Buell, 71 and looking 10 years younger, slim, attractive, a man to set the hearts of the Golden Girls aflutter, said that seniors really do not like that term. On a trip to Europe he decided to adopt the term in general use there, emeritus.
"The Emeritus Program at Orange Coast College started with three classes, 100 students--and within a year wound up with 4,000 students, all senior citizens.
"We made up our own classes. 'How to Help Your Widow While She's Still Your Wife' was one. It grew out of a problem a banker had with a woman who wanted to put $50,000 in her checking account. He knew it was not a wise move but as a banker he was not permitted by law to advise her and, of course, it was not in the bank's interest that he advise her to do otherwise. We got an attorney, an investment counselor and a banker to talk to the class."
Buell also began learning about political semantics. When an official objected to "Beachcombing Senior Style," he simply changed the class name to "Intertidal Ecology."
"That one had so many side effects," he said. "We would take a busload of seniors to a tidal pool at Corona del Mar. It was a transformation. They'd go from an elderly thinking, elderly acting group to a bunch of kids. They'd get off the bus like old folks, slowly and carefully, and the next thing you'd know they'd be climbing over rocks and splashing in the surf.
"Education is more than reading, writing and arithmetic."
Buell has been active with the Senior Legislature since its inception in California five years ago. Now adept at parliamentary procedure and maneuvering, he admits to a certain amount of confusion at first.
"The first year I felt like Christopher Columbus," he said, smiling. "Columbus didn't know where he was going, where he was when he got there or where he had been when he got home. That's how I felt."
For the past 2 1/2 years Buell has been involved with the National Silver Haired Congress, a movement to form a similar lobbying and advisory group to work on the federal level.
Recently named chairman of the steering committee, Buell emphasized that the National Silver Haired Congress is not designed to replace any existing program, such as the White House Conference on Aging. He also is concerned about its makeup and funding.
"Who is selected? How do you get those people to go to Washington? We do not want a country club set so we have to be funded," he said. "Perhaps funding could be by income-tax check-off. In one state the group was funded by a major political party--and that is not a good idea."
Buell noted that the California Senior Legislature's major agenda item has been a national health plan--a federal matter that the State Legislature cannot bring about.
In his concern about the deprived elderly, Buell backed a funding program to help enable less-affluent persons attend the Senior Legislature--and found inequities in that also. He related it to a congregate meal program that he was involved with in Orange County.

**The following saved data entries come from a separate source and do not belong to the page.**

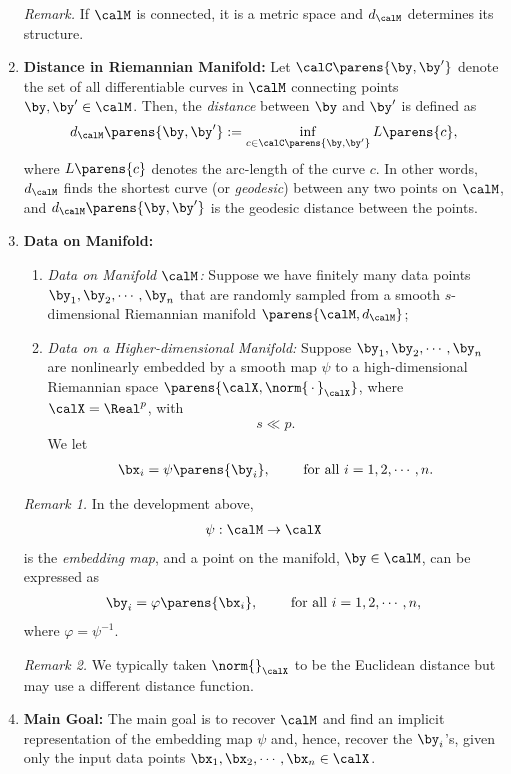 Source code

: \documentclass[12pt]{article}
\begin{document}
\begin{enumerate}[label=\textbf{\arabic*.}]
	\textit{Remark.} If $\calM$ is connected, it is a metric space and $d_{\calM}$ determines its structure. 
	
	\item \textbf{Distance in Riemannian Manifold:} Let $\calC \parens{\by, \by'}$ denote the set of all differentiable curves in $\calM$ connecting points $\by, \by' \in \calM$. Then, the \emph{distance} between $\by$ and $\by'$ is defined as 
	\begin{align}
		d_{\calM} \parens{\by, \by'} := \inf_{c \in \calC \parens{\by, \by'}} L \parens{c}, 
	\end{align}
	where $L \parens{c}$ denotes the arc-length of the curve $c$. In other words, $d_{\calM}$ finds the shortest curve (or \emph{geodesic}) between any two points on $\calM$, and $d_{\calM} \parens{\by, \by'}$ is the geodesic distance between the points. 
	
	\item \textbf{Data on Manifold:} 
	\begin{enumerate}
		\item \textit{Data on Manifold $\calM$:} Suppose we have finitely many data points $\by_1, \by_2, \cdots, \by_n$ that are randomly sampled from a smooth $s$-dimensional Riemannian manifold $\parens{\calM, d_{\calM}}$; 
		\item \textit{Data on a Higher-dimensional Manifold:} Suppose $\by_1, \by_2, \cdots, \by_n$ are nonlinearly embedded by a smooth map $\psi$ to a high-dimensional Riemannian space $\parens{\calX, \norm{\,\cdot\,}_{\calX}}$, where $\calX = \Real^p$, with 
		\begin{align*}
			s \ll p. 
		\end{align*}
		We let 
		\begin{align*}
			\bx_i = \psi \parens{\by_i}, \qquad \text{ for all } i = 1, 2, \cdots, n. 
		\end{align*}
	\end{enumerate}
	
	\textit{Remark 1.} In the development above, 
	\begin{align*}
		\psi: \calM \to \calX
	\end{align*}
	is the \emph{embedding map}, and a point on the manifold, $\by \in \calM$, can be expressed as 
	\begin{align*}
		\by_i = \varphi \parens{\bx_i}, \qquad \text{ for all } i = 1, 2, \cdots, n, 
	\end{align*}
	where $\varphi = \psi^{-1}$. 
	
	\textit{Remark 2.} We typically taken $\norm{}_{\calX}$ to be the Euclidean distance but may use a different distance function. 
	
	\item \textbf{Main Goal:} The main goal is to recover $\calM$ and find an implicit representation of the embedding map $\psi$ and, hence, recover the $\by_i$'s, given only the input data points $\bx_1, \bx_2, \cdots, \bx_n \in \calX$. 

\end{enumerate}
\end{document}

"The congregate meal program was free," he said. "My generation doesn't want anything for free. We want to be able to pay our way. The man who shows up for a congregate meal in his yachting cap isn't looking for a free meal; he wants company.

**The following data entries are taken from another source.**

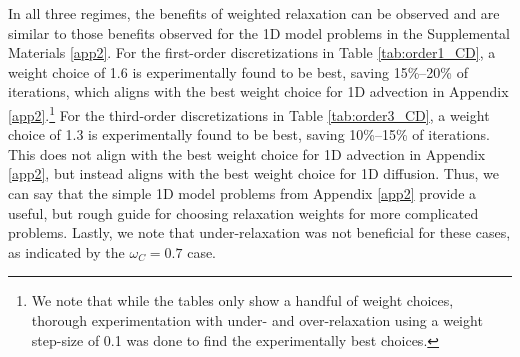 \documentclass[VANCOUVER,STIX1COL]{WileyNJD-v2}
\begin{document}
In all three regimes, the benefits of weighted relaxation can be observed and
are similar to those benefits observed for the 1D model problems in the Supplemental 
Materials \ref{app2}. 
For the first-order discretizations in Table 
\ref{tab:order1_CD}, a weight choice of 1.6 is experimentally found to be best, saving
15\%--20\% of iterations, which aligns with the best weight choice for 1D advection in 
Appendix \ref{app2}.\footnote{We note that while the tables only show
a handful of weight choices, thorough experimentation with under- and over-relaxation using a weight step-size of 0.1 was done to find the experimentally best 
choices.  } For the third-order discretizations in Table \ref{tab:order3_CD}, a weight choice 
of 1.3 is  experimentally found to be best, saving 10\%--15\% of iterations.  This does not 
align with  the best weight choice for 1D advection in Appendix \ref{app2}, but instead  
aligns with the best weight choice for 1D diffusion.  Thus, we can say that the simple 1D 
model problems from Appendix \ref{app2} provide a useful, but rough guide for choosing 
relaxation weights for more complicated problems.  Lastly, we note that under-relaxation was 
not beneficial for these cases, as indicated by the $\omega_C = 0.7$ case.
\end{document}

"We have fixed it now so a person can pay the price of a meal or put more--or less--in the kitty if he wants.
"I am also on the board of TLC--Transportation, Lunch and Counseling. We have to get people to the senior centers, transportation, for a good meal, lunch. Counseling comes in the form of classes--coping, assertive, intergenerational, how to be a volunteer. . . . This is the thing that has had such an impact on my life."